このとき,電機子電流には逆相電流が含まれ,正相電流による回転磁界と逆方向の回転磁界を生じ,固定子の電機子巻線には奇数周波数,回転子の界磁巻線には偶数周波数の高調波が発生する。
これによって電機子巻線の局部過熱や,回転子ではスロットのくさびと保持環に渦電流による過熱が発生する。
そこで,回転子に制動巻線を設けたり,くさびに特殊耐熱材を用いる等の対策が行われている。
回転子に発生する現象
タービン発電機に不平衡負荷がかかると,固定子に逆相電流が流れ,このために回転子磁界と反対方向に同じ速度で回転する磁界が発生し,回転子表面に系統周波数の 2 倍の周波数の制動電流が流れる。
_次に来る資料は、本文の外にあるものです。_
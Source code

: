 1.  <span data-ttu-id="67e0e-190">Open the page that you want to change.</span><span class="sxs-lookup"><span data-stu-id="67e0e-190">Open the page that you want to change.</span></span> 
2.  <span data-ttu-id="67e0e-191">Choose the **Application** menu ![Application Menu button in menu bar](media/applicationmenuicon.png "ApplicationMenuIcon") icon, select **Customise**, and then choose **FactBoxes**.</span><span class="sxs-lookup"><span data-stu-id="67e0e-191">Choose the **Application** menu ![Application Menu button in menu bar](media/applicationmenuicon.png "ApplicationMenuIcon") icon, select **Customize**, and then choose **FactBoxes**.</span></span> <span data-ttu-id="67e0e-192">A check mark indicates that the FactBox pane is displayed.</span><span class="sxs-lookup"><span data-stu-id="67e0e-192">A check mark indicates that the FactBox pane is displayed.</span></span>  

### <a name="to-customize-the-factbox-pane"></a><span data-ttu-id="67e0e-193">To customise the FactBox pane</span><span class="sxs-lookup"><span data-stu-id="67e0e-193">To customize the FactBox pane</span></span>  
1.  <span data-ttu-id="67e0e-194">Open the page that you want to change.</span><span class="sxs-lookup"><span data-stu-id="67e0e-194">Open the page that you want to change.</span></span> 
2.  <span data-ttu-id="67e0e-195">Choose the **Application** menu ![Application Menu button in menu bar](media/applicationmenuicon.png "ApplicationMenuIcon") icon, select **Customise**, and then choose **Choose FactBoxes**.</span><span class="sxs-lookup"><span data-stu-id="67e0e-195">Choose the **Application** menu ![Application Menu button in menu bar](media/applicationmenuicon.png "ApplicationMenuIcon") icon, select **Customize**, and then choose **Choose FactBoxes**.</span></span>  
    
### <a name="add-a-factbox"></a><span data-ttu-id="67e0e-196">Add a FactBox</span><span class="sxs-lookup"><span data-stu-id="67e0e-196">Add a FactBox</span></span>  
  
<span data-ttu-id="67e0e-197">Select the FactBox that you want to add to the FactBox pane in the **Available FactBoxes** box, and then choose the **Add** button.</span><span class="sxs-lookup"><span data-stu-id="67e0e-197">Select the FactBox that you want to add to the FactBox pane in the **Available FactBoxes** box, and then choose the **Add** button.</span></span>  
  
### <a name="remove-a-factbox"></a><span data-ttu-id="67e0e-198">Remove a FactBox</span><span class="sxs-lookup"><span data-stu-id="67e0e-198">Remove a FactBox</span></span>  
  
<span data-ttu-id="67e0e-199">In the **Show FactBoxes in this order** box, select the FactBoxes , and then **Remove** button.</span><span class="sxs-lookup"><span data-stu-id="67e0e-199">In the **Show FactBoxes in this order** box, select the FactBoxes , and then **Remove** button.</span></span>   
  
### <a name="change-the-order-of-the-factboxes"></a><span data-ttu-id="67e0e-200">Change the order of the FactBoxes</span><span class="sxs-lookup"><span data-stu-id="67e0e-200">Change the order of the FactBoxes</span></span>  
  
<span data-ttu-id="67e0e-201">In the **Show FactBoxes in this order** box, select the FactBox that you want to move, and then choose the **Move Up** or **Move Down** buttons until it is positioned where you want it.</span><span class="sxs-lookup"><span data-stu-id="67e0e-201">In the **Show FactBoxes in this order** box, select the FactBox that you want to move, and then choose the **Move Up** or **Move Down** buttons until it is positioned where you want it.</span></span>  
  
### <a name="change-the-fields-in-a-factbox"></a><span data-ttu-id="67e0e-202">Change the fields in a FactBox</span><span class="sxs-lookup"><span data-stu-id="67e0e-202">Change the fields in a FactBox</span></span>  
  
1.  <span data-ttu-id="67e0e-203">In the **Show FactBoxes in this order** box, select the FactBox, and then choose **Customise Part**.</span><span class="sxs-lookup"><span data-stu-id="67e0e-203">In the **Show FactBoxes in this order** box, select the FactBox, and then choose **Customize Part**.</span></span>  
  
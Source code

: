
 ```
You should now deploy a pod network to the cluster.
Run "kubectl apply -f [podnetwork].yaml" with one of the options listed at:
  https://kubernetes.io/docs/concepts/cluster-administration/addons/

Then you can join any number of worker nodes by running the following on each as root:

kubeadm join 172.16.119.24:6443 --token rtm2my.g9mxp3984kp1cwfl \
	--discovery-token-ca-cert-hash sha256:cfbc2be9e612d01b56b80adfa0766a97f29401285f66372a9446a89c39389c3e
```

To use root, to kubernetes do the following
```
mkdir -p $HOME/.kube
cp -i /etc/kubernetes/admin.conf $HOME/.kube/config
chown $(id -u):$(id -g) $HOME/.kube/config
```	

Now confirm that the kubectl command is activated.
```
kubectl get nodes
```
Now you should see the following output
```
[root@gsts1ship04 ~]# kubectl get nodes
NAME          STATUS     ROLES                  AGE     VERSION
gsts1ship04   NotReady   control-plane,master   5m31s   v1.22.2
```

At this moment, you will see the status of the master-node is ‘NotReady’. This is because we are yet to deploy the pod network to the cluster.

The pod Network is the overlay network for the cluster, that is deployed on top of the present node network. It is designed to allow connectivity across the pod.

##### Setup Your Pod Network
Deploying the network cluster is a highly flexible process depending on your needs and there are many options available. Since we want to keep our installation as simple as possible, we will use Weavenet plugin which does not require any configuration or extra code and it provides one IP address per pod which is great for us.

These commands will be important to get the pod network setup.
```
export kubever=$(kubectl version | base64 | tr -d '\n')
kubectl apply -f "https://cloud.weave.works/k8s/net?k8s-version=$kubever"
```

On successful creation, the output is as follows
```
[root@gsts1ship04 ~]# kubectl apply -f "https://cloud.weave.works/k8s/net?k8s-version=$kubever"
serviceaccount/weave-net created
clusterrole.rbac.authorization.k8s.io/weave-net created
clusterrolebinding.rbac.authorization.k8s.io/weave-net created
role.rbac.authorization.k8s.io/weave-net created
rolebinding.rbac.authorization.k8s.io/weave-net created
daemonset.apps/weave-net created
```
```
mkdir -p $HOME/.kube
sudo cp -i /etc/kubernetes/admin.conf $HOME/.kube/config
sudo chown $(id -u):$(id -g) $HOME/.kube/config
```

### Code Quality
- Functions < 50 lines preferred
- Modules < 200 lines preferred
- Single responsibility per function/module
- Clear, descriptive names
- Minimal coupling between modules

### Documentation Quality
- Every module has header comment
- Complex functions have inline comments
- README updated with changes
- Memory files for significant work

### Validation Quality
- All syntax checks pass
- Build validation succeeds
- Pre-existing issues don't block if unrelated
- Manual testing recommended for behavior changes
この電流は主として回転子歯部の表面やくさびを流れ,コイル保持環を通って還流する。
機械的な影響
- 固定子巻線の受ける電磁力
- 発電機軸系が受けるねじり応力
- 固定子各部の受ける振動
- タービン翼の振動
電気的な影響
- 固定子表面の過熱
- 負荷変動と速度上昇
逆相電流の制限値
逆相電流の制限値は,回転子の過渡温度上昇 $T$(平均値)により定められており,
\[ T=\int^{t}_{0}I_{2}^{2} \text{d}t \]
によって求められる。
ただし,$I_2$:逆相電流(単位法),$t$:時間(秒)である。この値を水車発電機では約 40,タービン発電機では約 30(直接冷却では 10)以内に抑えることが必要である。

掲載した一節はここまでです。